During a government and ruling party meeting on Sunday, Finance Minister Kim Dong-yeon hinted at the need to redirect the Moon government’s economic policy.
“If it is needed, we will consider either improving or making changes [to past economic policies] in working with related departments,” Kim said during the meeting. “We would have to review the effects of the economic policies that have been implemented.”
The finance minister said the government accepted recent job reports and takes responsibility for the current situation. However, Blue House senior policy adviser Jang Ha-sung asked the public to trust the government and be patient, though he apologized for last month’s disappointing job figures.
“Once the restructuring in certain industries stabilizes, the job situation will improve,” Jang said. “I am confident that when the government’s income-led growth, innovative growth and fair economy policies start showing effects, our economy will gain vitality while sustainability will go up, and lower and middle-income [households] will feel the outcome. This will improve the job situation.”
The former economics professor said the Korean economy has a flawed structure where the benefits of economic growth don’t reach the middle and lower classes or small business owners, which he said was the reason that jobs figures have worsened.
Jang’s view is that the economic policies introduced by the Moon government are long-term changes and they shouldn’t be judged by short-term results.
On Friday, Statistics Korea released a disappointing job report that said only 5,000 jobs were added in July compared to a year ago. It was the lowest number of new jobs added in eight and half years. It was the worst hiring figure since January 2010, when 10,000 jobs were lost compared to the previous year.
The disappointing jobs figure alarmed the government and forced the finance minister to cancel his day off on Friday to hold an emergency government meeting and set up a meeting with ruling party lawmakers on Sunday.
The meeting was attended by Kim Young-joo, the Minister of Employment and Labor; Paik Un-gyu, the Minister of Trade, Industry and Energy; Hong Jong-hak, the Minister of SMEs and Startups; Yoon Jong-won, the president’s senior secretary for economic affairs; and Jung Tae-ho, senior secretary for job creation.
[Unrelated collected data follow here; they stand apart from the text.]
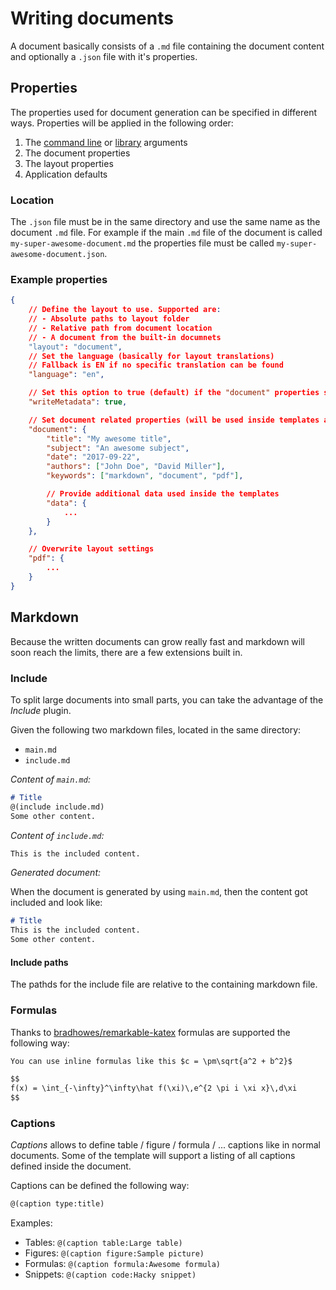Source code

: # Writing documents
A document basically consists of a `.md` file containing the document content and optionally a `.json` file with it's properties.

## Properties
The properties used for document generation can be specified in different ways. Properties will be applied in the following order:
1. The [command line](command-line.md) or [library](library.md) arguments
2. The document properties
3. The layout properties
4. Application defaults

### Location
The `.json` file must be in the same directory and use the same name as the document `.md` file. For example if the main `.md` file of the document is called `my-super-awesome-document.md` the properties file must be called `my-super-awesome-document.json`.

### Example properties
```json
{
    // Define the layout to use. Supported are:
    // - Absolute paths to layout folder
    // - Relative path from document location
    // - A document from the built-in documnets
    "layout": "document",
    // Set the language (basically for layout translations)
    // Fallback is EN if no specific translation can be found
    "language": "en",

    // Set this option to true (default) if the "document" properties should be written to the output pdf
    "writeMetadata": true,

    // Set document related properties (will be used inside templates and for pdf metadata)
    "document": {
        "title": "My awesome title",
        "subject": "An awesome subject",
        "date": "2017-09-22",
        "authors": ["John Doe", "David Miller"],
        "keywords": ["markdown", "document", "pdf"],

        // Provide additional data used inside the templates
        "data": {
            ...
        }
    },

    // Overwrite layout settings
    "pdf": {
        ...
    }
}
```

## Markdown
Because the written documents can grow really fast and markdown will soon reach the limits, there are a few extensions built in.

### Include
To split large documents into small parts, you can take the advantage of the *Include* plugin.

Given the following two markdown files, located in the same directory:

- `main.md`
- `include.md`

*Content of `main.md`:*
```markdown asd
# Title
@(include include.md)
Some other content.
```

*Content of `include.md`:*
```markdown
This is the included content.
```

*Generated document:*

When the document is generated by using `main.md`, then the content got included and look like:
```markdown
# Title
This is the included content.
Some other content.
```

#### Include paths
The pathds for the include file are relative to the containing markdown file.

### Formulas
Thanks to [bradhowes/remarkable-katex](https://github.com/bradhowes/remarkable-katex) formulas are supported the following way:

```markdown
You can use inline formulas like this $c = \pm\sqrt{a^2 + b^2}$

$$
f(x) = \int_{-\infty}^\infty\hat f(\xi)\,e^{2 \pi i \xi x}\,d\xi
$$
```

### Captions
*Captions* allows to define table / figure / formula / ... captions like in normal documents. Some of the template will support a listing of all captions defined inside the document.

Captions can be defined the following way:
```markdown
@(caption type:title)
```

Examples:
- Tables: `@(caption table:Large table)`
- Figures: `@(caption figure:Sample picture)`
- Formulas: `@(caption formula:Awesome formula)`
- Snippets: `@(caption code:Hacky snippet)`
The ruling Democratic Party’s National Assembly floor leader Hong Young-pyo and Kim Tae-nyeon, the party’s policy chief, also participated in the meeting.
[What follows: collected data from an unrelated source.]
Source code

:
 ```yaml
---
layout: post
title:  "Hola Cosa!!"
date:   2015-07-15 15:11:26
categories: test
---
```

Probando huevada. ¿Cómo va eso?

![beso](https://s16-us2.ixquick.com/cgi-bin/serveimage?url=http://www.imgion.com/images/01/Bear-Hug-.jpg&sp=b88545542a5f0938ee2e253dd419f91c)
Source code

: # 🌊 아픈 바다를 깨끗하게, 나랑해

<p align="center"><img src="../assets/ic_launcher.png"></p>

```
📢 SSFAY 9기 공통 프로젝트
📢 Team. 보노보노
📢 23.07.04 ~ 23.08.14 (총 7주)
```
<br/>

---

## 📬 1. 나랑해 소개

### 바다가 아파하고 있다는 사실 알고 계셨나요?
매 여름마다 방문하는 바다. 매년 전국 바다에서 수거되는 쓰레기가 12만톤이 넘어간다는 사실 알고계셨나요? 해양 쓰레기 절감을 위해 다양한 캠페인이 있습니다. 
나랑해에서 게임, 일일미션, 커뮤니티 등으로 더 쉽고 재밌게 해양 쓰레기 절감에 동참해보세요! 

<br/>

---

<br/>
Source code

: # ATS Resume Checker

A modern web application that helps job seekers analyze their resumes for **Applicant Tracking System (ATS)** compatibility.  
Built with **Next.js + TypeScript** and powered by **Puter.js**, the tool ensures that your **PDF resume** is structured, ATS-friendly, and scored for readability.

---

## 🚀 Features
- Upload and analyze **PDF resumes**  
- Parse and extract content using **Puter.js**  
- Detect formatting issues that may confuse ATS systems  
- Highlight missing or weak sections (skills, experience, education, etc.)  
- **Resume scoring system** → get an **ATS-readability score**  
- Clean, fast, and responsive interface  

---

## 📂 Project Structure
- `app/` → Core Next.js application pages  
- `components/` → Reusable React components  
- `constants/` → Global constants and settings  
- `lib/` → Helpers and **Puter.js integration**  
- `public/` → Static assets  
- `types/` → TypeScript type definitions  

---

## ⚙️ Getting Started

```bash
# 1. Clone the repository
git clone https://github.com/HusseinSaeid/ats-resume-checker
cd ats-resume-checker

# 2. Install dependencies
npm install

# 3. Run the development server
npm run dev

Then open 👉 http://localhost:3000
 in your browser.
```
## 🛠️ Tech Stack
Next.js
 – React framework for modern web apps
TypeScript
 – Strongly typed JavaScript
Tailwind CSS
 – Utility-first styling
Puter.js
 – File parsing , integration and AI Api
This is not the first time that Finance Minister Kim and the Blue House’s top adviser, Jang, have clashed over the impact that income-led growth has had on the job market.
Concerns first were raised when only 100,000 jobs were created in February compared to the previous year. This was first seen as a temporary decline. But in the months that followed, subsequent jobs reports were similar. They were a stark contrast to last year, when over 300,000 jobs were added every month on average.
Increases to the minimum wage, which grew by more than 16 percent this year, the sharpest increase since 2001, are a key element of the income-led growth policy. Concerns about the wage hike’s impact on the shrinking job market are growing.
Kim raised the need to look into whether the minimum wage was increased by too much. In May, Jang denied that the minimum wage had a negative impact on hiring.
“If you look at [the job situation], overall there was clearly no effect of job reduction [but rather] there was a clear increase in consumer spending,” Jang said during a meeting of the government and the ruling party at the Prime Minister’s residence. “Until March, at least, many research institutes that analyze job statistics found that excluding the food and beverage industry, there were no job reductions in the manufacturing industry.”
However, according to Statistics Korea, jobs in the manufacturing industry have been falling for four consecutive months, with 127,000 jobs lost last month alone.
The main opposition Liberty Korea Party has been attacking Moon’s economic policies since worrying jobs reports started to be released.
Yoon Young-seok, the spokesman for the conservative party, said Friday that the country’s current economic problems are because of the Moon government’s income-led growth policy.